Fear Tactics in Health Reform The Real News Network go to original September 17, 2009
Bishop Gene Robinson Pt.2: The struggle for reform should be fierce but never return "evil with evil"
Paul Jay speaks to Bishop Gene Robinson at the Tides Foundation's Momentum conference in San Francisco. They talk about the demonization of the two sides of the health reform debate. Robinson says that the "loving your enemy has nothing whatsoever to do with liking your enemy. For me, as a Christian, I am never given the license of treating my enemy as anything less than a child of God. I don't resort to the kinds of tactics that I would describe as immoral to fight an immoral attack on me. I think each side demonizes the other. I think the antidote to that is to believe, as I do, that that opposition comes out of fear, it actually doesn't come out of hatred. I think that what we've failed to do is to ask the question of "what are they afraid of?" and try to speak to that, not to the presenting issue."

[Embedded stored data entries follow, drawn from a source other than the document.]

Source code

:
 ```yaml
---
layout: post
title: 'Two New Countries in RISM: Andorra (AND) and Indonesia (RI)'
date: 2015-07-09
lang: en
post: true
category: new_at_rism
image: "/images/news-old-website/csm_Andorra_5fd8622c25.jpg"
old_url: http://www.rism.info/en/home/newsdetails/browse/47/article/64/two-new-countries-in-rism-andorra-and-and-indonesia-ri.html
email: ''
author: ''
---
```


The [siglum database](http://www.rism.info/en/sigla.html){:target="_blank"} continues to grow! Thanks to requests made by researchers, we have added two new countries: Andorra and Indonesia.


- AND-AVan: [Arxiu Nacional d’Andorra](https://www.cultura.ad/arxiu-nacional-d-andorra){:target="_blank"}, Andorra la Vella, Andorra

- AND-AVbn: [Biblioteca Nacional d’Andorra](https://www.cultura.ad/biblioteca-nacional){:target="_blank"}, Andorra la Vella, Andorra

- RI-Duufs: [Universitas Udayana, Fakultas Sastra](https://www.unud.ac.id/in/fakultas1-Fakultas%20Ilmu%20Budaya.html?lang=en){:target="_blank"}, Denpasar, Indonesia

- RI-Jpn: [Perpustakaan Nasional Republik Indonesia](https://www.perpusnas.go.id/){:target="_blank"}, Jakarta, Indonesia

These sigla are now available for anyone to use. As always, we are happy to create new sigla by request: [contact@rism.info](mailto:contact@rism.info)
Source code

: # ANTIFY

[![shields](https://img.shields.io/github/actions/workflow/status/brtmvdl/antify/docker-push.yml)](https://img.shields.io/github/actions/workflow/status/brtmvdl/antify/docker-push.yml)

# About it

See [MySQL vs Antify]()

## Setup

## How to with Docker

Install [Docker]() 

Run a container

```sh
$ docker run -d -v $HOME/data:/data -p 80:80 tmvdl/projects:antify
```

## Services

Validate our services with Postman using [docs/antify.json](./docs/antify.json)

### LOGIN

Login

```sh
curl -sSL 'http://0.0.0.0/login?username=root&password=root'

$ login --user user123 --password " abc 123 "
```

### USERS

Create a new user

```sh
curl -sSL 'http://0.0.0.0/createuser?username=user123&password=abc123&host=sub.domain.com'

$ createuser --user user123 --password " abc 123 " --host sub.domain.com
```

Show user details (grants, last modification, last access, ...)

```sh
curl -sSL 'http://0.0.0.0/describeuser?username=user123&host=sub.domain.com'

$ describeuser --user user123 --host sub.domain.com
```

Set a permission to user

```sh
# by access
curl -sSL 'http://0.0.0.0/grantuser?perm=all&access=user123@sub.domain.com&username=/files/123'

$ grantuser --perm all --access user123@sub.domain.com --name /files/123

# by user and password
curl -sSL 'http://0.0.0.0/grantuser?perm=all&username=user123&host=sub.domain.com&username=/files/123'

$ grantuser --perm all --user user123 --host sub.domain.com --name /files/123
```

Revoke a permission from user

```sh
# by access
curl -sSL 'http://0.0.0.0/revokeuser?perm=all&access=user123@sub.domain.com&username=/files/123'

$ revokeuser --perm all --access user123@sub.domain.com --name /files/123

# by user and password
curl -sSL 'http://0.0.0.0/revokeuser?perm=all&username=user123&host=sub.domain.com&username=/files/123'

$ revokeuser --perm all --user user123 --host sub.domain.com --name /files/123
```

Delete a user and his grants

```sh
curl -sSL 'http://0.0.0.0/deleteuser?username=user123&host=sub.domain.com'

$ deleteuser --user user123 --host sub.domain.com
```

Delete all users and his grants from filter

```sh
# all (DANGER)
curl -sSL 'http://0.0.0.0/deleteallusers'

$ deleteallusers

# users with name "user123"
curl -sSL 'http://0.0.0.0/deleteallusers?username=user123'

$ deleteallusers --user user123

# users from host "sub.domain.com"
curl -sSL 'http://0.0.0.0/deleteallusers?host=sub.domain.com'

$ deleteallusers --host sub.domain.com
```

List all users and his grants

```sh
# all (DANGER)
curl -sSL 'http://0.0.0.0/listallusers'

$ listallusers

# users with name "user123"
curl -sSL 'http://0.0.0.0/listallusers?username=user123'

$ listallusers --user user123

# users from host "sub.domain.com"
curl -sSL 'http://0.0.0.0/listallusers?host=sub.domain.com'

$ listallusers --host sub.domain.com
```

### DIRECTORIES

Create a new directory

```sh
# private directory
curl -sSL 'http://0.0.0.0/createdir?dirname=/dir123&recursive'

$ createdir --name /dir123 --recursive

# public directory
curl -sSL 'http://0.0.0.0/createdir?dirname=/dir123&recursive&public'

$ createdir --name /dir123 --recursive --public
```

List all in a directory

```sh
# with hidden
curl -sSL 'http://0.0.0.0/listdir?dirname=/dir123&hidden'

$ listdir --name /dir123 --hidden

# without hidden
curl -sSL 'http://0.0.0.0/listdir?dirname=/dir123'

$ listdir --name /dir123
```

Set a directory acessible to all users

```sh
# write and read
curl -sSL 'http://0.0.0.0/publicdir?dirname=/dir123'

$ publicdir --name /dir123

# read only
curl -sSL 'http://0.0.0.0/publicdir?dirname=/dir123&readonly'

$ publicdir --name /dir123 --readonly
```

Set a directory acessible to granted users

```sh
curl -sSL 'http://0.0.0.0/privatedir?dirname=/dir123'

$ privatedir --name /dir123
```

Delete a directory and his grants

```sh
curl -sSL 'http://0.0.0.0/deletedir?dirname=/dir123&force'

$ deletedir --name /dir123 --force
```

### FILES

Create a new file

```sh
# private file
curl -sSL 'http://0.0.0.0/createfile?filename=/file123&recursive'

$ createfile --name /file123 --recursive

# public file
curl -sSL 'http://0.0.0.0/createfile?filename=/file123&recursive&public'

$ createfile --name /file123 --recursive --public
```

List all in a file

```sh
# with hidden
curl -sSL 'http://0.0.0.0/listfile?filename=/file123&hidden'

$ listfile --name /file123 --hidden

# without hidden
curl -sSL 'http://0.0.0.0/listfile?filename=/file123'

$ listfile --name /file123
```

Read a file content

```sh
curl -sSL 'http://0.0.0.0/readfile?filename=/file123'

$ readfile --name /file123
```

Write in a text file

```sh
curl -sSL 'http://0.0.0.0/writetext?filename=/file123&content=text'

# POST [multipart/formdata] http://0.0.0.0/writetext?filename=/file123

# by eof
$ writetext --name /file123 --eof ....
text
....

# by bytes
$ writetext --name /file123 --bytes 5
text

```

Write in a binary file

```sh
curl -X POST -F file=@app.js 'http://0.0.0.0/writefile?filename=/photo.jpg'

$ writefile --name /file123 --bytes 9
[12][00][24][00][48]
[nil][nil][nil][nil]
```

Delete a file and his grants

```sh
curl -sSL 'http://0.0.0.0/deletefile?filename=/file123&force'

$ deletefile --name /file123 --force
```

Bio: Gene Robinson is the ninth bishop of the Diocese of New Hampshire in the Episcopal Church in the United States of America. He is considered the first internationally recognized and ordained a bishop in a major Christian denomination to be openly queer and non-celibate. In 2009 he gave the opening prayer at Barack Obama's inaugural concert at the Lincoln Memorial, and was later honored by the Gay & Lesbian Alliance Against Defamation (GLAAD) with the Stephen F. Kolzak Media Award.